Analysis of Microarray Data

Gene Expression Analysis from microarray data

Introduction / Biology Background

Chronic high-level alcohol consumption effect on brain

The chronic high-level alcohol consumption seen in alcoholism leads to dramatic effects on several organs and tissues of the human body.

A more specific question is what is the effect of chronic alcohol consumption in the human brain. Chronic high-level alcohol consumption leads to decreased white matter and inhibition of neurogenesis.

Hippocampus (Figure 1, in light blue) is a very important region of the human brain (see for the role of hippocampus).

To obtain insights into the effects of alcoholism in human brain, researchers analyzed gene expression of post-morterm hippocampus from alcoholic men and women and control (non-alcoholic) men and women.



  • Find and download the dataset from NCBI ( entitled
    “Chronic high-level alcohol consumption effect on brain: post-mortem hippocampus”. Please download the .SOFT file (NOT the full SOFT file)
  • Clean the dataset from the unecessary lines in the beginning and the end. These lines start with either of the symbols: # ! ^
  • read in the dataset in R. The NA string should be set as either “NA” or “null” (hint: na.strings).
  • Choose only a subset of lines for the final dataset:
    all lines from 1 – 10000 that contain no “NA” or “null” (hint: complete.cases and which).
  1. The first two columns are not necessary for the analysis. The second column contains information about the gene names, that you will need later for the presentation of the results. Save this in a variable called gene.names
  2. The final dataset that we will analyze should consist only of a subset of 24 samples i.e. :



“GSM1085677” “GSM1085681” “GSM1085685” “GSM1085689” “GSM1085695” “GSM1085698”

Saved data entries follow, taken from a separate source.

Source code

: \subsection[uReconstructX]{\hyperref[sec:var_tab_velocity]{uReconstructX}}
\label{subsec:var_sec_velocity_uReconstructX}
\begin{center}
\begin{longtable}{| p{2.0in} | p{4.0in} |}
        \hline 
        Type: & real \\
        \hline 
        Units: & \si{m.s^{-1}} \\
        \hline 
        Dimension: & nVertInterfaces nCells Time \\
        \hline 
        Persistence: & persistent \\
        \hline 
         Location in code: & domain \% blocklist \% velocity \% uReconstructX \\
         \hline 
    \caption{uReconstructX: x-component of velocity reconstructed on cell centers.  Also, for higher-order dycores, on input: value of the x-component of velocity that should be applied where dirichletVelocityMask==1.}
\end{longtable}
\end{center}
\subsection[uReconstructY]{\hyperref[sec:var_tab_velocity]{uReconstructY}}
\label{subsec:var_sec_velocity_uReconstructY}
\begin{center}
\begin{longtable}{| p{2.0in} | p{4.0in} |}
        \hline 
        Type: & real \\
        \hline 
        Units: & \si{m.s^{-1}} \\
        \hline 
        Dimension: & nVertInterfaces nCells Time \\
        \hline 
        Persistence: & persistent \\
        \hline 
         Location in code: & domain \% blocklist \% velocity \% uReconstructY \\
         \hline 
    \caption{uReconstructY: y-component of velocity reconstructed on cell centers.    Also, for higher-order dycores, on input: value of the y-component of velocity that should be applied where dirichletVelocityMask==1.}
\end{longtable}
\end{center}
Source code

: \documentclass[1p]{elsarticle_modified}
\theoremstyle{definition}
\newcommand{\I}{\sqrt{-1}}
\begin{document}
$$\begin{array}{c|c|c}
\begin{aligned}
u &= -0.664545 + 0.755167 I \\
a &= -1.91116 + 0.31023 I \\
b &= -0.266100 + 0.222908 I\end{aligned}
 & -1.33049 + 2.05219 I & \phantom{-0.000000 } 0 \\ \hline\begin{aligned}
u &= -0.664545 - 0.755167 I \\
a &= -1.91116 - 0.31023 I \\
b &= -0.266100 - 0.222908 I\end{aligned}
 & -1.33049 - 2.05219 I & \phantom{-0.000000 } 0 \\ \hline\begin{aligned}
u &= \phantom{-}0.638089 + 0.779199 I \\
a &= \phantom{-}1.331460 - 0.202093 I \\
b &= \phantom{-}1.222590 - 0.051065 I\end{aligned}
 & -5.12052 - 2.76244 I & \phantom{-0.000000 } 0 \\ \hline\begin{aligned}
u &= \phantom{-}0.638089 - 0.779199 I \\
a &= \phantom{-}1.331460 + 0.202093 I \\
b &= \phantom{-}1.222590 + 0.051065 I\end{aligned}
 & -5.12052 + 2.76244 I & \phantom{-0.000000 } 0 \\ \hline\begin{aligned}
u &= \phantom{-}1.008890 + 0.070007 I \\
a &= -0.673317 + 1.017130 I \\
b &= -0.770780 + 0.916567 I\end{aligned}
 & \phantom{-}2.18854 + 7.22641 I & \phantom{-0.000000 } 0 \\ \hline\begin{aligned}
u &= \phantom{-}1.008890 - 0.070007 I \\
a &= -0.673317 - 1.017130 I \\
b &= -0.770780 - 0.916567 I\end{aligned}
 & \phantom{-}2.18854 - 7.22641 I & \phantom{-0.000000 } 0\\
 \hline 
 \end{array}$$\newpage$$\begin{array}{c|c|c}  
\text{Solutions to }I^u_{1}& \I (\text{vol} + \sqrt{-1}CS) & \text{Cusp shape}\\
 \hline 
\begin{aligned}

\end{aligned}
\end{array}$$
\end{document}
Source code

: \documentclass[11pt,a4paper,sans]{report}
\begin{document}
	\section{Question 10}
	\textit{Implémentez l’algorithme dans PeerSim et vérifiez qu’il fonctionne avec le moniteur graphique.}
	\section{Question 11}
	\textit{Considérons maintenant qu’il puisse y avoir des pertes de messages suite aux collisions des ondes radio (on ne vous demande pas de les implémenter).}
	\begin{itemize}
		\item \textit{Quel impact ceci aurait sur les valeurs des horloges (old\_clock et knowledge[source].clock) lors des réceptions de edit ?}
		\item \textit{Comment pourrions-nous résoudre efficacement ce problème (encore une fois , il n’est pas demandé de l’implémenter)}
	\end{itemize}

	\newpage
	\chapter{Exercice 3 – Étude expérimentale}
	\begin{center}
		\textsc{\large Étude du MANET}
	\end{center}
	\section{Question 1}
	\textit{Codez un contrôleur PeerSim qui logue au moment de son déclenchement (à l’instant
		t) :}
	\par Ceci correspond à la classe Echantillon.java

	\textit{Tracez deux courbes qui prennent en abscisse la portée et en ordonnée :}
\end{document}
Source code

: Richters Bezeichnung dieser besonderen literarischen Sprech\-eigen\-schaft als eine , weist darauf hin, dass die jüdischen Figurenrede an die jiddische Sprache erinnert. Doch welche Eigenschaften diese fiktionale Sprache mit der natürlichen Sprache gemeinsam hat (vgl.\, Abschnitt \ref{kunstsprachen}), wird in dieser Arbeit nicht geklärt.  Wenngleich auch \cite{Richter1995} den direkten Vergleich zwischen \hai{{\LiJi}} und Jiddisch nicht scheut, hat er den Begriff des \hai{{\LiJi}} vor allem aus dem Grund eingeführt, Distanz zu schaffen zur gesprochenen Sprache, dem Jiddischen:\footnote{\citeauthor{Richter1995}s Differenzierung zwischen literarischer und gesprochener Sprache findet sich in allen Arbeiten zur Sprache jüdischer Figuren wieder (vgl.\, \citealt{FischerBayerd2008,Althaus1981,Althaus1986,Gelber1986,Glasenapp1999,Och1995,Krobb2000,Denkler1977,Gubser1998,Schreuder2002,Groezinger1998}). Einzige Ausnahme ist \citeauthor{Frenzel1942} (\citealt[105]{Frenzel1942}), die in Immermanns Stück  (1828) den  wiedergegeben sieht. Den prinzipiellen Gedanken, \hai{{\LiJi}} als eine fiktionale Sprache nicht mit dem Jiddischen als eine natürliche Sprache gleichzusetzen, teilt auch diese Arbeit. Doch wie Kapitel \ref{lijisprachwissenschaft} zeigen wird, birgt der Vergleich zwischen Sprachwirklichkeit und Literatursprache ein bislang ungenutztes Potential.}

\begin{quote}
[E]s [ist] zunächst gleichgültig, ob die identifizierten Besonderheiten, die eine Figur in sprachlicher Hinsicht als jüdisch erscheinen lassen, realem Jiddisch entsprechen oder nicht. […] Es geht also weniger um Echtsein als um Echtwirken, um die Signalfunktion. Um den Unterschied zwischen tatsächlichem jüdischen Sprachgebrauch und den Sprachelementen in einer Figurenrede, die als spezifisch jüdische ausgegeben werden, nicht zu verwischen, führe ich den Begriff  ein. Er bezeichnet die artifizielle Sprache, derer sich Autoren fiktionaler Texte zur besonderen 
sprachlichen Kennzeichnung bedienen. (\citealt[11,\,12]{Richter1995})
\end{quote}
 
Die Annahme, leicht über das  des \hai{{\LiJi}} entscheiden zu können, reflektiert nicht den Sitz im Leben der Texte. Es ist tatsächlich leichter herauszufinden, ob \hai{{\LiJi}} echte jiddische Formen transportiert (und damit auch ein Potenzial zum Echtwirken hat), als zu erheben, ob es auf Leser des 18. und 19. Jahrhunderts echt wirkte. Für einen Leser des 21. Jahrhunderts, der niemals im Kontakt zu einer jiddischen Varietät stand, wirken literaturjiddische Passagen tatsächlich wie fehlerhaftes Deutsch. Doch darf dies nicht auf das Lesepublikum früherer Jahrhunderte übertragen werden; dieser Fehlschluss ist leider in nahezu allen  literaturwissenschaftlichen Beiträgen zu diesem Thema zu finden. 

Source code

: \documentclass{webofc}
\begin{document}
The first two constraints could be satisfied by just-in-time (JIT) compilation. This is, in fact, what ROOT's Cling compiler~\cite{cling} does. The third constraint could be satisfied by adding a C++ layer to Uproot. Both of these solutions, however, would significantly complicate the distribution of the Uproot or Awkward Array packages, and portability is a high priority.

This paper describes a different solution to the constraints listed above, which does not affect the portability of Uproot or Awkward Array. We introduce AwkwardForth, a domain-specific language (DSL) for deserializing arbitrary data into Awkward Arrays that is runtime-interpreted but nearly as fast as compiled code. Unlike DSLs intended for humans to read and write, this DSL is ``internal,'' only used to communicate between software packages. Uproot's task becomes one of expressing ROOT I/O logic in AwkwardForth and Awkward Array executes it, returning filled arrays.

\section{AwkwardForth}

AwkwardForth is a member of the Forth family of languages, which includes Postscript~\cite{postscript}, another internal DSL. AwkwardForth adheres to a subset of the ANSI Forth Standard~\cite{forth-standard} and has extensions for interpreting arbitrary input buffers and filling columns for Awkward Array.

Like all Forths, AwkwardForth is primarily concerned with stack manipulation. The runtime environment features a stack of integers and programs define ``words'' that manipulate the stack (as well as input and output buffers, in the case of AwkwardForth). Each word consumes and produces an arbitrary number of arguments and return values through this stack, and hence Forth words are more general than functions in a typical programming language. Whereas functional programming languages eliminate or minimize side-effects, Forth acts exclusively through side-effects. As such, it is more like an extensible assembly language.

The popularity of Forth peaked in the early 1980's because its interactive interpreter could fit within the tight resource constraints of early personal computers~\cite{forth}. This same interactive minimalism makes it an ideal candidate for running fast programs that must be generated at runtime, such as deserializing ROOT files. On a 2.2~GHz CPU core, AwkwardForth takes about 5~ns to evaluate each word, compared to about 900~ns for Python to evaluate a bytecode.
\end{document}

“GSM1085673” “GSM1085679” “GSM1085694” “GSM1085696” “GSM1085699” “GSM1085701”

“GSM1085666” “GSM1085668” “GSM1085670” “GSM1085671” “GSM1085674” “GSM1085678”
“GSM1085665” “GSM1085667” “GSM1085669” “GSM1085672” “GSM1085675” “GSM1085676”

These are:

1 – 6 ( normal face, red ): normal female

7 – 12 ( bold face, red): alcoholic female

13 – 18 (normal face, black): normal male

19 – 24 (bold face, black): alcoholic male

Make a boxplot of the samples and answer the question

a) Is the dataset normalized? How did you figure out if it is or it is not normalized?


Obtaining an overview of the dataset

1. Construct a heatmap of all samples

Explain the heatmap

2. Construct a heatmap of all samples using the function heatmap.2 from the library gplots. Use scale = ‘none’ and trace = ‘none’.

Make a PCA analysis using the function prcomp (hint: prcomp needs the transposed matrix).


Task 5: obtaining differentially expressed genes for classes men vs women

Samples 1-12 are females, and samples 13-24 are males.

  1. Please construct a t-test function that is able to find the differentially expressed genes for males vs females. For each application of the t-test take only the p-value. Apply this function to all rows of the data matrix and save the results (p-values) in a vector.
  2. obtain a list of 100 genes that have the lowest p-value regarding the separation of classes men vs women. Write this list to a file (hint: write.table)
  3. What kind of genes would you expect to find in this list?